Early in the course of splicing research, yet another surprising discovery was made; specifically, researchers noticed that not only was pre-mRNA
punctuated by introns that needed to be excised, but also that alternative patterns of splicing within a single pre-mRNA  molecule could yield different
functional mRNAs (Figure 2; Berget et al. 1977). The first example of alternative splicing was defined in the adenovirus in 1977 and demonstrated that one
pre-mRNA molecule could be spliced at different junctions to result in a variety of mature mRNA molecules, each containing different combinations of
exons.
Shortly afterward, alternative splicing was found to occur in cellular genes as well, with the first example identified in the  IgM gene, a member of the
immunoglobulin superfamily (Early et al., 1980). Another example of a gene with an impressive number of alternative splicing patterns is the Dscam gene
from Drosophila, which is involved in guiding embryonic nerves to their targets during formation of the fly's nervous system. Examination of
the Dscam sequence reveals such a large number of introns that differential splicing could, in theory, create a staggering 38,000 different mRNAs. This
ability to create so many mRNAs may provide the diversity necessary for forming a complex structure such as the nervous system (Schmucker  et al.,
2000). In fact, the existence of multiple mRNA transcripts within single genes may account for the complexity of some organisms, such as humans, that
have relatively few genes (approximately 20,000). For example, work from Wang et al. (2008) suggests that more than 90% of human genes are
alternatively spliced.

The Past and Future of Introns


The existence of introns and differential splicing helps explain how new genes are created during evolution. Splicing makes genes more "modular,"
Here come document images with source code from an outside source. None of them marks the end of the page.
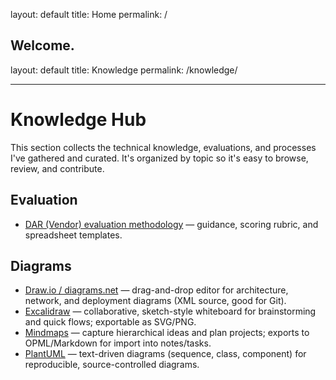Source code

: layout: default
title: Home
permalink: /

Welcome.
---
layout: default
title: Knowledge
permalink: /knowledge/

---

# Knowledge Hub

This section collects the technical knowledge, evaluations, and processes I've gathered and curated. It's organized by topic so it's easy to browse, review, and contribute.

## Evaluation

- [DAR (Vendor) evaluation methodology](/knowledge/evaluation/DAR) — guidance, scoring rubric, and spreadsheet templates.

## Diagrams

 - [Draw.io / diagrams.net](/knowledge/diagrams/drawio/) — drag-and-drop editor for architecture, network, and deployment diagrams (XML source, good for Git).
 - [Excalidraw](/knowledge/diagrams/excalidraw/) — collaborative, sketch-style whiteboard for brainstorming and quick flows; exportable as SVG/PNG.
 - [Mindmaps](/knowledge/diagrams/mindmap/) — capture hierarchical ideas and plan projects; exports to OPML/Markdown for import into notes/tasks.
 - [PlantUML](/knowledge/diagrams/plantuml/) — text-driven diagrams (sequence, class, component) for reproducible, source-controlled diagrams.
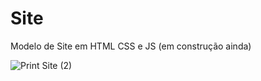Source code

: # Site
Modelo de Site em HTML CSS e JS (em construção ainda)




![Print Site (2)](https://user-images.githubusercontent.com/93175796/169174218-b9b370f2-e2dd-48d6-863d-e49c13db744a.jpg)
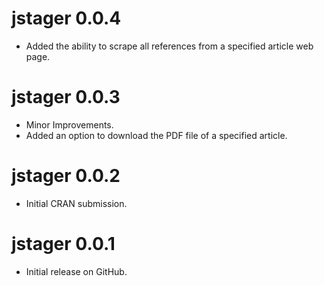 # jstager 0.0.4

* Added the ability to scrape all references from a specified article web page.

# jstager 0.0.3

* Minor Improvements.
* Added an option to download the PDF file of a specified article.

# jstager 0.0.2

* Initial CRAN submission.

# jstager 0.0.1

* Initial release on GitHub.
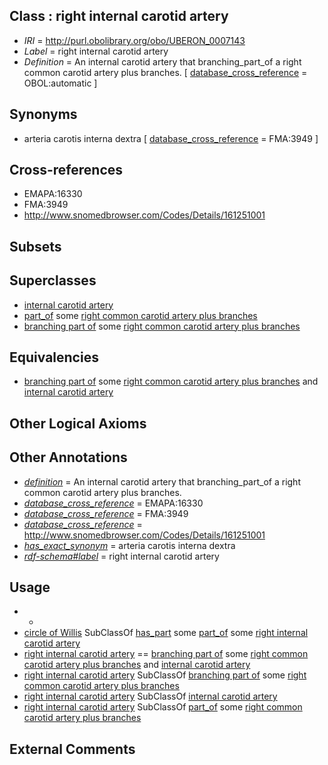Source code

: 
## Class : right internal carotid artery

 * *IRI* = http://purl.obolibrary.org/obo/UBERON_0007143
 * *Label* = right internal carotid artery
 * *Definition* = An internal carotid artery that branching_part_of a right common carotid artery plus branches. [ [database_cross_reference](../../ef/oboInOwl#hasDbXref.md) = OBOL:automatic ]

## Synonyms

 * arteria carotis interna dextra [ [database_cross_reference](../../ef/oboInOwl#hasDbXref.md) = FMA:3949 ]

## Cross-references

 * EMAPA:16330
 * FMA:3949
 * http://www.snomedbrowser.com/Codes/Details/161251001

## Subsets


## Superclasses

 * [internal carotid artery](../../UBERON/32/UBERON_0001532.md)
 * [part_of](../../BFO/50/BFO_0000050.md) some [right common carotid artery plus branches](../../UBERON/31/UBERON_0001531.md)
 * [branching part of](../../RO/80/RO_0002380.md) some [right common carotid artery plus branches](../../UBERON/31/UBERON_0001531.md)

## Equivalencies

 * [branching part of](../../RO/80/RO_0002380.md) some [right common carotid artery plus branches](../../UBERON/31/UBERON_0001531.md) and [internal carotid artery](../../UBERON/32/UBERON_0001532.md)

## Other Logical Axioms


## Other Annotations

 * *[definition](../../IAO/15/IAO_0000115.md)* = An internal carotid artery that branching_part_of a right common carotid artery plus branches.
 * *[database_cross_reference](../../ef/oboInOwl#hasDbXref.md)* = EMAPA:16330
 * *[database_cross_reference](../../ef/oboInOwl#hasDbXref.md)* = FMA:3949
 * *[database_cross_reference](../../ef/oboInOwl#hasDbXref.md)* = http://www.snomedbrowser.com/Codes/Details/161251001
 * *[has_exact_synonym](../../ym/oboInOwl#hasExactSynonym.md)* = arteria carotis interna dextra
 * *[rdf-schema#label](../../el/rdf-schema#label.md)* = right internal carotid artery

## Usage

 * -
 * [circle of Willis](../../UBERON/09/UBERON_0003709.md) SubClassOf [has_part](../../BFO/51/BFO_0000051.md) some [part_of](../../BFO/50/BFO_0000050.md) some [right internal carotid artery](../../UBERON/43/UBERON_0007143.md)
 * [right internal carotid artery](../../UBERON/43/UBERON_0007143.md) == [branching part of](../../RO/80/RO_0002380.md) some [right common carotid artery plus branches](../../UBERON/31/UBERON_0001531.md) and [internal carotid artery](../../UBERON/32/UBERON_0001532.md)
 * [right internal carotid artery](../../UBERON/43/UBERON_0007143.md) SubClassOf [branching part of](../../RO/80/RO_0002380.md) some [right common carotid artery plus branches](../../UBERON/31/UBERON_0001531.md)
 * [right internal carotid artery](../../UBERON/43/UBERON_0007143.md) SubClassOf [internal carotid artery](../../UBERON/32/UBERON_0001532.md)
 * [right internal carotid artery](../../UBERON/43/UBERON_0007143.md) SubClassOf [part_of](../../BFO/50/BFO_0000050.md) some [right common carotid artery plus branches](../../UBERON/31/UBERON_0001531.md)

## External Comments

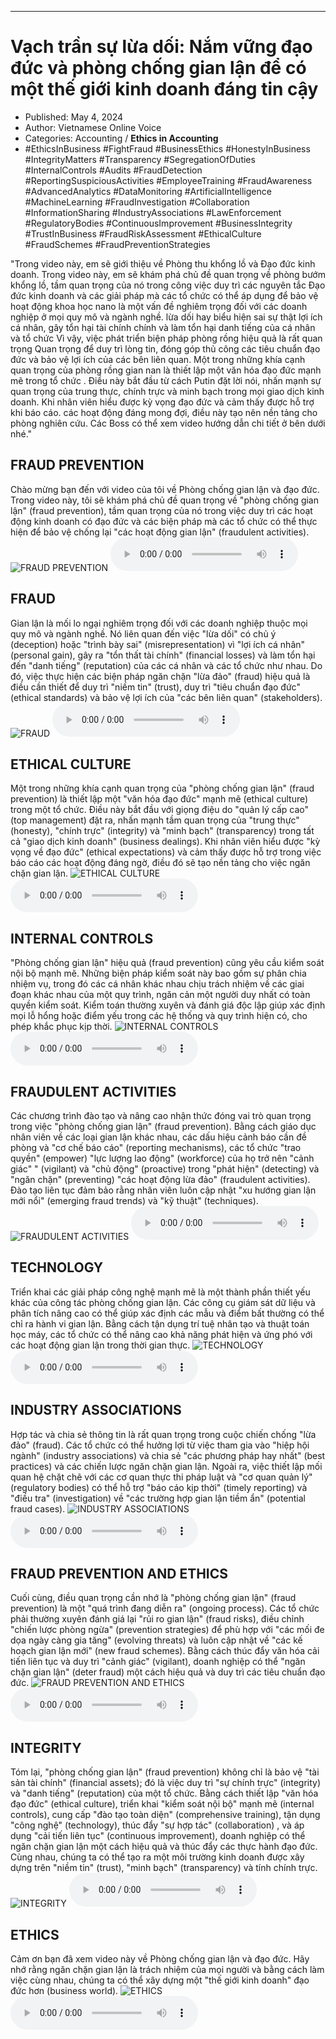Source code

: 
---

# Vạch trần sự lừa dối: Nắm vững đạo đức và phòng chống gian lận để có một thế giới kinh doanh đáng tin cậy

- Published: May 4, 2024
- Author: Vietnamese Online Voice
- Categories: Accounting / **Ethics in Accounting**
- #EthicsInBusiness #FightFraud #BusinessEthics #HonestyInBusiness #IntegrityMatters #Transparency #SegregationOfDuties #InternalControls #Audits #FraudDetection #ReportingSuspiciousActivities #EmployeeTraining #FraudAwareness #AdvancedAnalytics #DataMonitoring #ArtificialIntelligence #MachineLearning #FraudInvestigation #Collaboration #InformationSharing #IndustryAssociations #LawEnforcement #RegulatoryBodies #ContinuousImprovement #BusinessIntegrity #TrustInBusiness #FraudRiskAssessment #EthicalCulture #FraudSchemes #FraudPreventionStrategies

"Trong video này, em sẽ giới thiệu về Phòng thu khổng lồ và Đạo đức kinh doanh. Trong video này, em sẽ khám phá chủ đề quan trọng về phòng bướm khổng lồ, tầm quan trọng của nó trong công việc duy trì các nguyên tắc Đạo đức kinh doanh và các giải pháp mà các tổ chức có thể áp dụng để bảo vệ hoạt động khoa học nano là một vấn đề nghiêm trọng đối với các doanh nghiệp ở mọi quy mô và ngành nghề. lừa dối hay biểu hiện sai sự thật lợi ích cá nhân, gây tổn hại tài chính chính và làm tổn hại danh tiếng của cá nhân và tổ chức Vì vậy, việc phát triển biện pháp phòng rồng hiệu quả là rất quan trọng Quan trọng để duy trì lòng tin, đóng góp thủ công các tiêu chuẩn đạo đức và bảo vệ lợi ích của các bên liên quan. Một trong những khía cạnh quan trọng của phòng rồng gian nan là thiết lập một văn hóa đạo đức mạnh mẽ trong tổ chức . Điều này bắt đầu từ cách Putin đặt lời nói, nhấn mạnh sự quan trọng của trung thực, chính trực và minh bạch trong mọi giao dịch kinh doanh. Khi nhân viên hiểu được kỳ vọng đạo đức và cảm thấy được hỗ trợ khi báo cáo. các hoạt động đáng mong đợi, điều này tạo nên nền tảng cho phòng nghiên cứu. Các Boss có thể xem video hướng dẫn chi tiết ở bên dưới nhé."


## FRAUD PREVENTION

Chào mừng bạn đến với video của tôi về Phòng chống gian lận và đạo đức. Trong video này, tôi sẽ khám phá chủ đề quan trọng về "phòng chống gian lận" (fraud prevention), tầm quan trọng của nó trong việc duy trì các hoạt động kinh doanh có đạo đức và các biện pháp mà các tổ chức có thể thực hiện để bảo vệ chống lại "các hoạt động gian lận" (fraudulent activities).
![FRAUD PREVENTION](https://http-archiver-apis-production-80.schnworks.com/storage/images/transitions/2024-05-04/transition--15475329464-Montserrat-Thin-9C27B0.jpg)
<audio controls>
    <source src="https://http-archiver-apis-production-80.schnworks.com/storage/storage/audio/file-17108635603.mp3" type="audio/mpeg">
</audio>



## FRAUD

Gian lận là mối lo ngại nghiêm trọng đối với các doanh nghiệp thuộc mọi quy mô và ngành nghề. Nó liên quan đến việc "lừa dối" có chủ ý (deception) hoặc "trình bày sai" (misrepresentation) vì "lợi ích cá nhân" (personal gain), gây ra "tổn thất tài chính" (financial losses) và làm tổn hại đến "danh tiếng" (reputation) của các cá nhân và các tổ chức như nhau. Do đó, việc thực hiện các biện pháp ngăn chặn "lừa đảo" (fraud) hiệu quả là điều cần thiết để duy trì "niềm tin" (trust), duy trì "tiêu chuẩn đạo đức" (ethical standards) và bảo vệ lợi ích của "các bên liên quan" (stakeholders).
![FRAUD](https://http-archiver-apis-production-80.schnworks.com/storage/images/transitions/2024-05-04/transition-17795559218-Montserrat-Regular-9C27B0.jpg)
<audio controls>
    <source src="https://http-archiver-apis-production-80.schnworks.com/storage/storage/audio/file-5830664343.mp3" type="audio/mpeg">
</audio>



## ETHICAL CULTURE

Một trong những khía cạnh quan trọng của "phòng chống gian lận" (fraud prevention) là thiết lập một "văn hóa đạo đức" mạnh mẽ (ethical culture) trong một tổ chức. Điều này bắt đầu với giọng điệu do "quản lý cấp cao" (top management) đặt ra, nhấn mạnh tầm quan trọng của "trung thực" (honesty), "chính trực" (integrity) và "minh bạch" (transparency) trong tất cả "giao dịch kinh doanh" (business dealings). Khi nhân viên hiểu được "kỳ vọng về đạo đức" (ethical expectations) và cảm thấy được hỗ trợ trong việc báo cáo các hoạt động đáng ngờ, điều đó sẽ tạo nền tảng cho việc ngăn chặn gian lận.
![ETHICAL CULTURE](https://http-archiver-apis-production-80.schnworks.com/storage/images/transitions/2024-05-04/transition--2604100237-Montserrat-SemiBold-283593.jpg)
<audio controls>
    <source src="https://http-archiver-apis-production-80.schnworks.com/storage/storage/audio/file-16638153094.mp3" type="audio/mpeg">
</audio>



## INTERNAL CONTROLS

"Phòng chống gian lận" hiệu quả (fraud prevention) cũng yêu cầu kiểm soát nội bộ mạnh mẽ. Những biện pháp kiểm soát này bao gồm sự phân chia nhiệm vụ, trong đó các cá nhân khác nhau chịu trách nhiệm về các giai đoạn khác nhau của một quy trình, ngăn cản một người duy nhất có toàn quyền kiểm soát. Kiểm toán thường xuyên và đánh giá độc lập giúp xác định mọi lỗ hổng hoặc điểm yếu trong các hệ thống và quy trình hiện có, cho phép khắc phục kịp thời.
![INTERNAL CONTROLS](https://http-archiver-apis-production-80.schnworks.com/storage/images/transitions/2024-05-04/transition--41822909456-Montserrat-Thin-9C27B0.jpg)
<audio controls>
    <source src="https://http-archiver-apis-production-80.schnworks.com/storage/storage/audio/file-5447484264.mp3" type="audio/mpeg">
</audio>



## FRAUDULENT ACTIVITIES

Các chương trình đào tạo và nâng cao nhận thức đóng vai trò quan trọng trong việc "phòng chống gian lận" (fraud prevention). Bằng cách giáo dục nhân viên về các loại gian lận khác nhau, các dấu hiệu cảnh báo cần đề phòng và "cơ chế báo cáo" (reporting mechanisms), các tổ chức "trao quyền" (empower) "lực lượng lao động" (workforce) của họ trở nên "cảnh giác" " (vigilant) và "chủ động" (proactive) trong "phát hiện" (detecting) và "ngăn chặn" (preventing) "các hoạt động lừa đảo" (fraudulent activities). Đào tạo liên tục đảm bảo rằng nhân viên luôn cập nhật "xu hướng gian lận mới nổi" (emerging fraud trends) và "kỹ thuật" (techniques).
![FRAUDULENT ACTIVITIES](https://http-archiver-apis-production-80.schnworks.com/storage/images/transitions/2024-05-04/transition-30015790316-Montserrat-Regular-283593.jpg)
<audio controls>
    <source src="https://http-archiver-apis-production-80.schnworks.com/storage/storage/audio/file-1252658253.mp3" type="audio/mpeg">
</audio>



## TECHNOLOGY

Triển khai các giải pháp công nghệ mạnh mẽ là một thành phần thiết yếu khác của công tác phòng chống gian lận. Các công cụ giám sát dữ liệu và phân tích nâng cao có thể giúp xác định các mẫu và điểm bất thường có thể chỉ ra hành vi gian lận. Bằng cách tận dụng trí tuệ nhân tạo và thuật toán học máy, các tổ chức có thể nâng cao khả năng phát hiện và ứng phó với các hoạt động gian lận trong thời gian thực.
![TECHNOLOGY](https://http-archiver-apis-production-80.schnworks.com/storage/images/transitions/2024-05-04/transition-26890467142-Montserrat-Black-9C27B0.jpg)
<audio controls>
    <source src="https://http-archiver-apis-production-80.schnworks.com/storage/storage/audio/file-18278292477.mp3" type="audio/mpeg">
</audio>



## INDUSTRY ASSOCIATIONS

Hợp tác và chia sẻ thông tin là rất quan trọng trong cuộc chiến chống "lừa đảo" (fraud). Các tổ chức có thể hưởng lợi từ việc tham gia vào "hiệp hội ngành" (industry associations) và chia sẻ "các phương pháp hay nhất" (best practices) và các chiến lược ngăn chặn gian lận. Ngoài ra, việc thiết lập mối quan hệ chặt chẽ với các cơ quan thực thi pháp luật và "cơ quan quản lý" (regulatory bodies) có thể hỗ trợ "báo cáo kịp thời" (timely reporting) và "điều tra" (investigation) về "các trường hợp gian lận tiềm ẩn" (potential fraud cases).
![INDUSTRY ASSOCIATIONS](https://http-archiver-apis-production-80.schnworks.com/storage/images/transitions/2024-05-04/transition--16515119798-Montserrat-Bold-1A237E.jpg)
<audio controls>
    <source src="https://http-archiver-apis-production-80.schnworks.com/storage/storage/audio/file-9891884217.mp3" type="audio/mpeg">
</audio>



## FRAUD PREVENTION AND ETHICS

Cuối cùng, điều quan trọng cần nhớ là "phòng chống gian lận" (fraud prevention) là một "quá trình đang diễn ra" (ongoing process). Các tổ chức phải thường xuyên đánh giá lại "rủi ro gian lận" (fraud risks), điều chỉnh "chiến lược phòng ngừa" (prevention strategies) để phù hợp với "các mối đe dọa ngày càng gia tăng" (evolving threats) và luôn cập nhật về "các kế hoạch gian lận mới" (new fraud schemes). Bằng cách thúc đẩy văn hóa cải tiến liên tục và duy trì "cảnh giác" (vigilant), doanh nghiệp có thể "ngăn chặn gian lận" (deter fraud) một cách hiệu quả và duy trì các tiêu chuẩn đạo đức.
![FRAUD PREVENTION AND ETHICS](https://http-archiver-apis-production-80.schnworks.com/storage/images/transitions/2024-05-04/transition-1472193275-Montserrat-SemiBold-673AB7.jpg)
<audio controls>
    <source src="https://http-archiver-apis-production-80.schnworks.com/storage/storage/audio/file-1240386293.mp3" type="audio/mpeg">
</audio>



## INTEGRITY

Tóm lại, "phòng chống gian lận" (fraud prevention) không chỉ là bảo vệ "tài sản tài chính" (financial assets); đó là việc duy trì "sự chính trực" (integrity) và "danh tiếng" (reputation) của một tổ chức. Bằng cách thiết lập "văn hóa đạo đức" (ethical culture), triển khai "kiểm soát nội bộ" mạnh mẽ (internal controls), cung cấp "đào tạo toàn diện" (comprehensive training), tận dụng "công nghệ" (technology), thúc đẩy "sự hợp tác" (collaboration) , và áp dụng "cải tiến liên tục" (continuous improvement), doanh nghiệp có thể ngăn chặn gian lận một cách hiệu quả và thúc đẩy các thực hành đạo đức. Cùng nhau, chúng ta có thể tạo ra một môi trường kinh doanh được xây dựng trên "niềm tin" (trust), "minh bạch" (transparency) và tính chính trực.
![INTEGRITY](https://http-archiver-apis-production-80.schnworks.com/storage/images/transitions/2024-05-04/transition--65862734535-Montserrat-Medium-4A148C.jpg)
<audio controls>
    <source src="https://http-archiver-apis-production-80.schnworks.com/storage/storage/audio/file-29326270765.mp3" type="audio/mpeg">
</audio>



## ETHICS

Cảm ơn bạn đã xem video này về Phòng chống gian lận và đạo đức. Hãy nhớ rằng ngăn chặn gian lận là trách nhiệm của mọi người và bằng cách làm việc cùng nhau, chúng ta có thể xây dựng một "thế giới kinh doanh" đạo đức hơn (business world).
![ETHICS](https://http-archiver-apis-production-80.schnworks.com/storage/images/transitions/2024-05-04/transition-15802352454-Montserrat-Medium-303F9F.jpg)
<audio controls>
    <source src="https://http-archiver-apis-production-80.schnworks.com/storage/storage/audio/file-15742153339.mp3" type="audio/mpeg">
</audio>

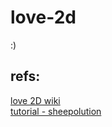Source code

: # love-2d
:)

## refs:
[love 2D wiki](https://love2d.org/wiki/Main_Page)<br/>
[tutorial - sheepolution](https://sheepolution.com/learn/book/contents)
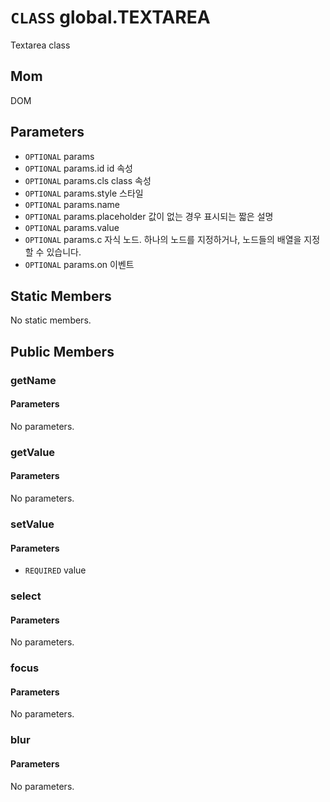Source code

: # `CLASS` global.TEXTAREA
Textarea class

## Mom
DOM

## Parameters
* `OPTIONAL` params 
* `OPTIONAL` params.id			id  속성
* `OPTIONAL` params.cls			class  속성
* `OPTIONAL` params.style		스타일 
* `OPTIONAL` params.name 
* `OPTIONAL` params.placeholder	값이  없는 경우 표시되는 짧은 설명
* `OPTIONAL` params.value 
* `OPTIONAL` params.c			자식  노드. 하나의 노드를 지정하거나, 노드들의 배열을 지정할 수 있습니다.
* `OPTIONAL` params.on			이벤트 

## Static Members
No static members.

## Public Members

### getName
#### Parameters
No parameters.

### getValue
#### Parameters
No parameters.

### setValue
#### Parameters
* `REQUIRED` value

### select
#### Parameters
No parameters.

### focus
#### Parameters
No parameters.

### blur
#### Parameters
No parameters.
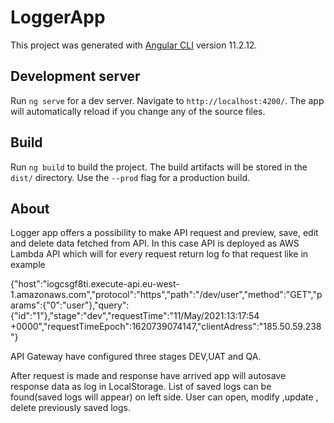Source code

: # LoggerApp

This project was generated with [Angular CLI](https://github.com/angular/angular-cli) version 11.2.12.

## Development server

Run `ng serve` for a dev server. Navigate to `http://localhost:4200/`. The app will automatically reload if you change any of the source files.

## Build

Run `ng build` to build the project. The build artifacts will be stored in the `dist/` directory. Use the `--prod` flag for a production build.

## About

Logger app offers  a possibility to make API request and preview, save, edit and delete data fetched from API. In this case API is deployed as AWS Lambda API which will for every request return log fo that request like in example 

{"host":"iogcsgf8ti.execute-api.eu-west-1.amazonaws.com","protocol":"https","path":"/dev/user","method":"GET","params":{"0":"user"},"query":{"id":"1"},"stage":"dev","requestTime":"11/May/2021:13:17:54 +0000","requestTimeEpoch":1620739074147,"clientAdress":"185.50.59.238"}

API Gateway have configured three stages DEV,UAT and QA.

After request is made and response have arrived app will autosave response data as log in LocalStorage.
List of saved logs can be found(saved logs will appear) on left side.
User can open, modify ,update , delete previously saved logs.

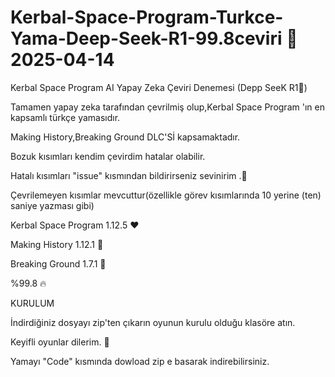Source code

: # Kerbal-Space-Program-Turkce-Yama-Deep-Seek-R1-99.8ceviri 🤖 2025-04-14


Kerbal Space Program AI Yapay Zeka Çeviri Denemesi (Depp SeeK R1🤖)


Tamamen yapay zeka tarafından çevrilmiş olup,Kerbal Space Program 'ın en kapsamlı türkçe yamasıdır.

Making History,Breaking Ground DLC'Sİ kapsamaktadır.





Bozuk kısımları kendim çevirdim hatalar olabilir.

Hatalı kısımları  "issue" kısmından bildirirseniz sevinirim .🚀

Çevrilemeyen kısımlar mevcuttur(özellikle görev kısımlarında 10 yerine (ten) saniye yazması gibi)


Kerbal Space Program 1.12.5 ❤️

Making History 1.12.1 👑

Breaking Ground 1.7.1 💪

%99.8 🔥


KURULUM

İndirdiğiniz dosyayı zip'ten çıkarın oyunun kurulu olduğu klasöre atın.



Keyifli oyunlar dilerim. 🚀


Yamayı "Code" kısmında dowload zip e basarak indirebilirsiniz.
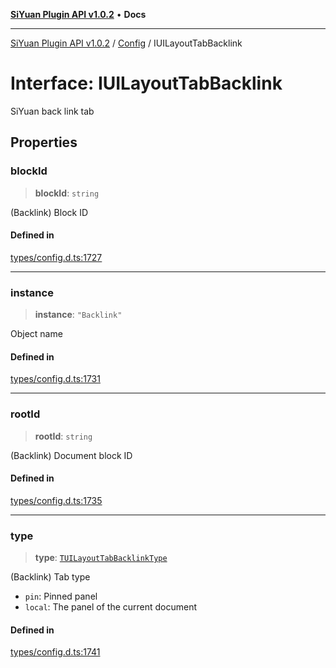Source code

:[**SiYuan Plugin API v1.0.2**](../../../README.md) • **Docs**

---

[SiYuan Plugin API v1.0.2](../../../README.md) / [Config](../README.md) / IUILayoutTabBacklink

# Interface: IUILayoutTabBacklink

SiYuan back link tab

## Properties

### blockId

> **blockId**: `string`

(Backlink) Block ID

#### Defined in

[types/config.d.ts:1727](https://github.com/siyuan-note/petal/tree/main/types/config.d.ts#L1727)

---

### instance

> **instance**: `"Backlink"`

Object name

#### Defined in

[types/config.d.ts:1731](https://github.com/siyuan-note/petal/tree/main/types/config.d.ts#L1731)

---

### rootId

> **rootId**: `string`

(Backlink) Document block ID

#### Defined in

[types/config.d.ts:1735](https://github.com/siyuan-note/petal/tree/main/types/config.d.ts#L1735)

---

### type

> **type**: [`TUILayoutTabBacklinkType`](../type-aliases/TUILayoutTabBacklinkType.md)

(Backlink) Tab type

- `pin`: Pinned panel
- `local`: The panel of the current document

#### Defined in

[types/config.d.ts:1741](https://github.com/siyuan-note/petal/tree/main/types/config.d.ts#L1741)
allowing new combinations of exons to be created during evolution. Furthermore, new exons can be inserted into old introns, creating new proteins without
disrupting the function of the old gene.
Our knowledge of RNA splicing is quite new. Nonetheless, because nearly all eukaryotes have introns and share mechanisms of RNA splicing, splicing
itself must be quite ancient. Proponents of the "intron-early" theory suggest that all organisms (including prokaryotes) at one time had introns in their
genome but subsequently lost these elements, while "intron-late" supporters believe that the restriction of introns to eukaryotes suggests a more recent
introduction (Roy & Gilbert, 2006). There is no apparent pattern in which eukaryotes have introns, and that makes it difficult for researchers to make
predictions about how introns were gained or lost through evolution. What is clear, however, is that introns and splicing have clearly played a significant
role in evolution, and scientists are only beginning to discover the nature of that role.